| Seventh Marines kicked off Operation Allen Brook May 4th, 1968. Go Noi Island wasn’t really an island – more like a peninsula between two rivers – but thick with gooks. Intelligence reported a reinforced regiment of NVA and three VC battalions had
moved in and were playing hell with the big American base in Da Nang. Brass
made the decision to clean them out, and India Company of the 3/27 was attached
to 7th for the operation.
I don’t care what anyone says. Somebody
should have foreseen the pile of shit the marines walked into on Go Noi. The
NVA were well armed, trained, disciplined and dug in deep. When our guys
went in, they ran into serious trouble right away, and it took the brass a
while to get their thumbs out of their asses and figure out how much reinforcement
they needed and how to bring it in. A few days later, India Company led
a battalion-sized advance near the village of Le Bac, when who knows what size
enemy force hit them. Difficult terrain and heavy enemy fire checked
the flanking movements of the two companies in support, and that left India
in the center, alone and pinned down.
The NVA decimated those poor bastards. The
enemy was so deeply dug in, even air and artillery support was of little help. The
marines fought like tigers and died like soldiers. A machine gunner with
India, Robert Burke, put Audie Murphy to shame that day. His squad pinned
down in the middle of the heaviest shit and taking casualties right and left,
Burke grabbed an M-60 and charged the enemy single-handed – and then
did it over and over again. I don’t know how many bunkers he knocked
out before the gooks finally got him, but he was awarded the Medal of Honor
for what he did that day.
Mike Company joined Operation Allen Brook on
the morning of the 17th. We’d
been running security at the POW camp south of Da Nang when we got called to
Go Noi to participate in our first large scale operation. Already pretty
well blooded patrolling our own TAOR, and I remember sitting in the LZ waiting
to fly in. I looked around at all those haunted faces around me and again
wondered how many would not come back.
- Marlin looked at the other soldiers as if gazing in a mirror – thinking
of his own mortality as much as his comrades’.
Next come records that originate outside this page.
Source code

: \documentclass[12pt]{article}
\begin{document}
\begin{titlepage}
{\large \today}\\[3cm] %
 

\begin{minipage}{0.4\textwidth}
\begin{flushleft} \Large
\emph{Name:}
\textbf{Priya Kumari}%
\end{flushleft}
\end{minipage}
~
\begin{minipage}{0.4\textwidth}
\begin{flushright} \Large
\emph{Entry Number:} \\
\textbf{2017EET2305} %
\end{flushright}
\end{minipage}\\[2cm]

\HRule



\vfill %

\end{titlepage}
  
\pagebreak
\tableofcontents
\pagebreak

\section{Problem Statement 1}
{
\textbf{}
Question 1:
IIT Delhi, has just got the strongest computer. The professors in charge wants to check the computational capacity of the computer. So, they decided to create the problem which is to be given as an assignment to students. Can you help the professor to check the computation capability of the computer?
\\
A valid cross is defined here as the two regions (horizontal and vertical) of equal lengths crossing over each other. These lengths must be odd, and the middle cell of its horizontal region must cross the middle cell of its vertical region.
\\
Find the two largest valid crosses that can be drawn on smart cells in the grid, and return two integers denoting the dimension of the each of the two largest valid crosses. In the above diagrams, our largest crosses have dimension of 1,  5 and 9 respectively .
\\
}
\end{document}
The chopper pilot that flew us in did some kind of circus-act approach, because
the LZ was hot as hell. All I saw out the back of the helicopter were
bodies strewn everywhere on the ground, and as we touched down, bloody bandages
kicked up by the rotor wash flew all over the place.
- Marlin knew at any moment, he could be transformed from detached observer
to one of the maimed, mutilated and dying marines on the ground.